• [Exercise]:
What is the number of lines in the material below that include the word "search"? Write that number and nothing more.

BEGIN

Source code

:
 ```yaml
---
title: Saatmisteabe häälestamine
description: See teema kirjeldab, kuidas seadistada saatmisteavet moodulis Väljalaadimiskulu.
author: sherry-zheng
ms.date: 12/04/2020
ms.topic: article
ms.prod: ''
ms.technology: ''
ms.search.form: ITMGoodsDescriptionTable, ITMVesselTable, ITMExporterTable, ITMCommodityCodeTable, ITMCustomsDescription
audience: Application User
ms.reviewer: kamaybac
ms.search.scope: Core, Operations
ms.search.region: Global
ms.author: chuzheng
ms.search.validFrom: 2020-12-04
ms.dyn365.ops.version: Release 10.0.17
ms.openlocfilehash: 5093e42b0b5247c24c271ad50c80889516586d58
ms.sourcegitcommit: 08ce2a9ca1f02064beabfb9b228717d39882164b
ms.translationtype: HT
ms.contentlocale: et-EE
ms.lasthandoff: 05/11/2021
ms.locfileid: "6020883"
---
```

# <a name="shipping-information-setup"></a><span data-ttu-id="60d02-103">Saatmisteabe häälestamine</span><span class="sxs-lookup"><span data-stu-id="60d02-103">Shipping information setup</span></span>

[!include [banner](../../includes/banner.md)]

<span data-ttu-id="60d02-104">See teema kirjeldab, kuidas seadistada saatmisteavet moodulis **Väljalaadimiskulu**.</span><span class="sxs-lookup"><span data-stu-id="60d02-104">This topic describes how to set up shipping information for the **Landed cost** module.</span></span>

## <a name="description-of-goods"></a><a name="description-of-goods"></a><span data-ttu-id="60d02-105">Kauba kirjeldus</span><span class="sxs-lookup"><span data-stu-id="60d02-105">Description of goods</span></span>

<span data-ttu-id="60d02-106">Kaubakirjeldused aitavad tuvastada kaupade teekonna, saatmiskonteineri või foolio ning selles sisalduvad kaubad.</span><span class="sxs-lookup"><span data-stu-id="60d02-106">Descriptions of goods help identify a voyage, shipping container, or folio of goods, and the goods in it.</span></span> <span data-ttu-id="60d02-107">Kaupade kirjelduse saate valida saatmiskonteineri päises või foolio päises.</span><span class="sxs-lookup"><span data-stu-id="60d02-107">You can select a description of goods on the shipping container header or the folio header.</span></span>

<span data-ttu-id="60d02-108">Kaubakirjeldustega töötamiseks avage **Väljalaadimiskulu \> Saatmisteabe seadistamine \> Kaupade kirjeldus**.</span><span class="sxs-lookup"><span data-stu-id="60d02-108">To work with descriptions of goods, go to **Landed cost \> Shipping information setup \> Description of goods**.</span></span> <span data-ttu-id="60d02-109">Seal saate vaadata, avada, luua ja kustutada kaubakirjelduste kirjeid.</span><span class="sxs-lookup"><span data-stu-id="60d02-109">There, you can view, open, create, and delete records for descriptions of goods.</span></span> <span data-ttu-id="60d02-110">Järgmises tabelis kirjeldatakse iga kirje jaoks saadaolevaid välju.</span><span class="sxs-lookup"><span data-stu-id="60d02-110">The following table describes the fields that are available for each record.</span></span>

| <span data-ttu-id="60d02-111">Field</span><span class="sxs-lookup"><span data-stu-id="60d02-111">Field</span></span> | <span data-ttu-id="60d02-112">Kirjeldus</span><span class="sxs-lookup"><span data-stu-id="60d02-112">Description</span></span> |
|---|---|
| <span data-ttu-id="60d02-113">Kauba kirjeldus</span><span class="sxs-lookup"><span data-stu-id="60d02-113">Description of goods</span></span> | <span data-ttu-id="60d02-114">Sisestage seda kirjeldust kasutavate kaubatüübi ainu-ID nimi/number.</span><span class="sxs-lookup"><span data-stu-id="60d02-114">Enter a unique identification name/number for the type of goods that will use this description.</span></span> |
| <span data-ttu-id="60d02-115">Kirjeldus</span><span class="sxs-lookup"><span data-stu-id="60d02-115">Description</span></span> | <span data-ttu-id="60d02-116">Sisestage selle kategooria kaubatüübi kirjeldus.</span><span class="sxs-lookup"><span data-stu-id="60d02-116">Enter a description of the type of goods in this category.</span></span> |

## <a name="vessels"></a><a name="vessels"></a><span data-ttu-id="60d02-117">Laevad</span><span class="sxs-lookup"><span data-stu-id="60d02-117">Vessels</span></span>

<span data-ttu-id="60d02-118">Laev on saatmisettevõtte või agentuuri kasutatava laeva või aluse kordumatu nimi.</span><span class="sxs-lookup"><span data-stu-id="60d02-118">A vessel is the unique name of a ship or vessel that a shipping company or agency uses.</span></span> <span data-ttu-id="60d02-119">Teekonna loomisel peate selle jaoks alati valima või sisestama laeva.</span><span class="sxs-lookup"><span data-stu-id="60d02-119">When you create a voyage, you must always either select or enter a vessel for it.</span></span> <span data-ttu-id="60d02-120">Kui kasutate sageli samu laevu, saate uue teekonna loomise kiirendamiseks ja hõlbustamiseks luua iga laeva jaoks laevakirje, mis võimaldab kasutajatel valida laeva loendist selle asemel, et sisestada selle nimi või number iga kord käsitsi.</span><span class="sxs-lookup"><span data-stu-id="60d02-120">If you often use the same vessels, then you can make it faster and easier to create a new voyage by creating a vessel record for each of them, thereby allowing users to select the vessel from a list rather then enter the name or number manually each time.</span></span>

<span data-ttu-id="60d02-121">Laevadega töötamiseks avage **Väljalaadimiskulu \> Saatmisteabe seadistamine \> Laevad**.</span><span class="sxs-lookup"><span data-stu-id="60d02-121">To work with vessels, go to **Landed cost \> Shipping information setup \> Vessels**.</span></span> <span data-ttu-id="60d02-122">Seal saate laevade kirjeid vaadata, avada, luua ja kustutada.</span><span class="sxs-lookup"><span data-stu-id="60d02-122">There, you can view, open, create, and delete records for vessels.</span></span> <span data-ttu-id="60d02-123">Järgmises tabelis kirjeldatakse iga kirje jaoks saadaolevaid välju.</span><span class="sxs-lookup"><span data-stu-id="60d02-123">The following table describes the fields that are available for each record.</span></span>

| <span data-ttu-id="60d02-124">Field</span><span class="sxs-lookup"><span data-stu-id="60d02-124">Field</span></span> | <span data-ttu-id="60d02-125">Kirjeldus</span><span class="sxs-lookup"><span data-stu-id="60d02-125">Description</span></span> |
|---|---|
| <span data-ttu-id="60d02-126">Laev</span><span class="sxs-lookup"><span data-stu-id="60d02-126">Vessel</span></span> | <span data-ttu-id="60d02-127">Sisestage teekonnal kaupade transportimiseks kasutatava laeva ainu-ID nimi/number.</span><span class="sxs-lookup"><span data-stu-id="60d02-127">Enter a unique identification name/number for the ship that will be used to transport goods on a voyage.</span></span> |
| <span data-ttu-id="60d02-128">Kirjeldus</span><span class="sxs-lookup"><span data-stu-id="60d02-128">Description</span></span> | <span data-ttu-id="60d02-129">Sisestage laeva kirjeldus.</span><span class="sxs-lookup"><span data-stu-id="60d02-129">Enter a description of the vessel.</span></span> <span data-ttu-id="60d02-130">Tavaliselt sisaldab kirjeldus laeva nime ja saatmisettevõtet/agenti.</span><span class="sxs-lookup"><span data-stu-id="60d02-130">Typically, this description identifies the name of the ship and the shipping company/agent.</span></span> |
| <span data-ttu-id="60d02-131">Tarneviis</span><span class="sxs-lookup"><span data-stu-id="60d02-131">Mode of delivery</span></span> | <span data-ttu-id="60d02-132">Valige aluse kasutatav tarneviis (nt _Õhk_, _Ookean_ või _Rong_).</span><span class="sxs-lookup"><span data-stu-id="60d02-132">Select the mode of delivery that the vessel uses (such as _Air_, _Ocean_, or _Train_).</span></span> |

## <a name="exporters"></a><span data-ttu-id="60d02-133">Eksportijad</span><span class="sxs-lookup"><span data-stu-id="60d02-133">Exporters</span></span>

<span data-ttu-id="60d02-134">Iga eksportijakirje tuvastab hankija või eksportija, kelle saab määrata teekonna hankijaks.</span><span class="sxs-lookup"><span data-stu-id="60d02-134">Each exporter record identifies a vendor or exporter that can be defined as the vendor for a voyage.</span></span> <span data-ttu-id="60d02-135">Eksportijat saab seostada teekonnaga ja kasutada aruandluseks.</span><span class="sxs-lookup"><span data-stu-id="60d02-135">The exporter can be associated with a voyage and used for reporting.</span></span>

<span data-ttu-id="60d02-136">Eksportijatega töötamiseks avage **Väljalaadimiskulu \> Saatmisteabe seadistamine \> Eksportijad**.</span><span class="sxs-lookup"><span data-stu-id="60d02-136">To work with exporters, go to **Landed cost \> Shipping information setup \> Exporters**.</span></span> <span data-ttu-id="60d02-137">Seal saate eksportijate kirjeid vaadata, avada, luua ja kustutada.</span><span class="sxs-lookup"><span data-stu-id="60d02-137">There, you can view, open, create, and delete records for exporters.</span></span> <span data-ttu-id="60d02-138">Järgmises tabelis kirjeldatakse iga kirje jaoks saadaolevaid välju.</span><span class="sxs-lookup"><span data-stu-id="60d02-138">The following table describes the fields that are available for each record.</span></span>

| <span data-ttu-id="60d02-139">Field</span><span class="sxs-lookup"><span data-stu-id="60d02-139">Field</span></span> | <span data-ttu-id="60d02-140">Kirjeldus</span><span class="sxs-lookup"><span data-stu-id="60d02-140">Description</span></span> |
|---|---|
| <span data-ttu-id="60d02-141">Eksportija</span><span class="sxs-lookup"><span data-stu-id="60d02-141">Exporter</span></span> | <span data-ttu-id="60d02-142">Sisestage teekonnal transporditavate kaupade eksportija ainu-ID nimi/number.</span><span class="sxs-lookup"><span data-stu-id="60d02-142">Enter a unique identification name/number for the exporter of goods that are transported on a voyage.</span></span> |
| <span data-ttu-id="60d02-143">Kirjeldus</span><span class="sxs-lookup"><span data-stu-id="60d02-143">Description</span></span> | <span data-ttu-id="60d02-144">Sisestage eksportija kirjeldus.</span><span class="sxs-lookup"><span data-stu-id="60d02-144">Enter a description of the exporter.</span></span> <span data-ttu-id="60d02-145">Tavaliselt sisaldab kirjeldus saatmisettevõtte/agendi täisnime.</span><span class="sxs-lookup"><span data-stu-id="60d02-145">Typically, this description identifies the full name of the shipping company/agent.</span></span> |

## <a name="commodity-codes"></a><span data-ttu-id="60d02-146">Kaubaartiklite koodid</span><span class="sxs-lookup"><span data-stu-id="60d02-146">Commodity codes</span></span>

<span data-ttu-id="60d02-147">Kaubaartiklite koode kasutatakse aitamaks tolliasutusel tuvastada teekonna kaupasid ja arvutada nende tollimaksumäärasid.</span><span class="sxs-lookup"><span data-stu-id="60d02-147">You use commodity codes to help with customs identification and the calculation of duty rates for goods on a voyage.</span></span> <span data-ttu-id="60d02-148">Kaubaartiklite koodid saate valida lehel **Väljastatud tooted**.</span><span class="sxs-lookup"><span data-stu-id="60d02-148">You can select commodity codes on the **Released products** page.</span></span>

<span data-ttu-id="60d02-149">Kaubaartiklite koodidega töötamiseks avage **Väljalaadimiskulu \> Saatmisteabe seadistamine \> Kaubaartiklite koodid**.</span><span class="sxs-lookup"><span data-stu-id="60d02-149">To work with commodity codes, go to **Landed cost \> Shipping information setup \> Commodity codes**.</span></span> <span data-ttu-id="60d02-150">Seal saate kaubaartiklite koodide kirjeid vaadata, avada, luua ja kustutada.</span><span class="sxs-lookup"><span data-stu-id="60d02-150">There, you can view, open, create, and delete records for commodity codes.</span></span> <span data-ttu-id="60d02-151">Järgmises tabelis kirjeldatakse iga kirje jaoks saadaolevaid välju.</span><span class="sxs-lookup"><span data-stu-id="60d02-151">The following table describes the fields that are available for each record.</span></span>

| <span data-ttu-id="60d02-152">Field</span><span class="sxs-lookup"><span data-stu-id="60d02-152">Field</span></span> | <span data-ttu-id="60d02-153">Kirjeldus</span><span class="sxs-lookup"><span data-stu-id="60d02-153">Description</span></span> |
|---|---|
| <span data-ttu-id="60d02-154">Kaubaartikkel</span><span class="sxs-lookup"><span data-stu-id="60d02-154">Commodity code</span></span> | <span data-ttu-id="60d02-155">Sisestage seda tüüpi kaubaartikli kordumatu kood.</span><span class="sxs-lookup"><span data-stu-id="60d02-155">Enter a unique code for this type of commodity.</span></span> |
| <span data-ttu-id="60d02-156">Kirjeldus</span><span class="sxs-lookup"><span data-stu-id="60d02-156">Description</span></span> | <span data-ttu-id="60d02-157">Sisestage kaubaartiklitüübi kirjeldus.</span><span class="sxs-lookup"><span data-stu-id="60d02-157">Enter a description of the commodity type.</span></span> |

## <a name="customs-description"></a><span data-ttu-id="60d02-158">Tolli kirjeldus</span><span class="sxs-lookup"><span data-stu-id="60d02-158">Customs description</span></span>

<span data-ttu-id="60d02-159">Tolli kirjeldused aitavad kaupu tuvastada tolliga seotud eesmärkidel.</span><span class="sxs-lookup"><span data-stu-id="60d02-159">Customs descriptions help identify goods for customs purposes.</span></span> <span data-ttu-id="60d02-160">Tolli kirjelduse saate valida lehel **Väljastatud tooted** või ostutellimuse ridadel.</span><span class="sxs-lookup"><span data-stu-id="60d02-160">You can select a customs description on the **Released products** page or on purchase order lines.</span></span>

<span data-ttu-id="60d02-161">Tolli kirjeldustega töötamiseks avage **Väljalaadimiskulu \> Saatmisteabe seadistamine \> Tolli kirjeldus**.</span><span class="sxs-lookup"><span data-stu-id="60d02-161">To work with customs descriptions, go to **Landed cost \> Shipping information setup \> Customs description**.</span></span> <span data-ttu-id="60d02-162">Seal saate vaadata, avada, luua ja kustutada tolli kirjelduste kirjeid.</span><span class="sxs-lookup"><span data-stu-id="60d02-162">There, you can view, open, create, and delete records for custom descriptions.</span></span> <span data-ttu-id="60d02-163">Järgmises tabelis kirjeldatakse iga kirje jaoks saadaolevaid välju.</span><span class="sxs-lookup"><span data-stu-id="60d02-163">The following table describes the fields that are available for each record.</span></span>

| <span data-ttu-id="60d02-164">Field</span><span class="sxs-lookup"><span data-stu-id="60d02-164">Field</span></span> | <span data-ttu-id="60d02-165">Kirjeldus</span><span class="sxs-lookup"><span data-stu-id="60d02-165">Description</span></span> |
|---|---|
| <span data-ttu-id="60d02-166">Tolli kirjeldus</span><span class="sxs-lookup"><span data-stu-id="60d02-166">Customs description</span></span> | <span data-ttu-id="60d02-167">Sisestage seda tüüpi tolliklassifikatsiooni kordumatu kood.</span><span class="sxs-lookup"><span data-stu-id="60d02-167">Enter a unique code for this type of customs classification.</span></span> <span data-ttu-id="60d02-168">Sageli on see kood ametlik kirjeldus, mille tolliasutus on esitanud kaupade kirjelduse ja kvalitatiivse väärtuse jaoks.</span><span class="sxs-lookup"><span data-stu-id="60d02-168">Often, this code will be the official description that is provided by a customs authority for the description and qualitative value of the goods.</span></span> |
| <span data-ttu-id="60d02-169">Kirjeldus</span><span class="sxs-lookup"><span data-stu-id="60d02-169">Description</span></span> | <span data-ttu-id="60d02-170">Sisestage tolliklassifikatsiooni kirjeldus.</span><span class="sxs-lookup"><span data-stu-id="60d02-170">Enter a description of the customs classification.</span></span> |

END

• [Response for this exercise]:
4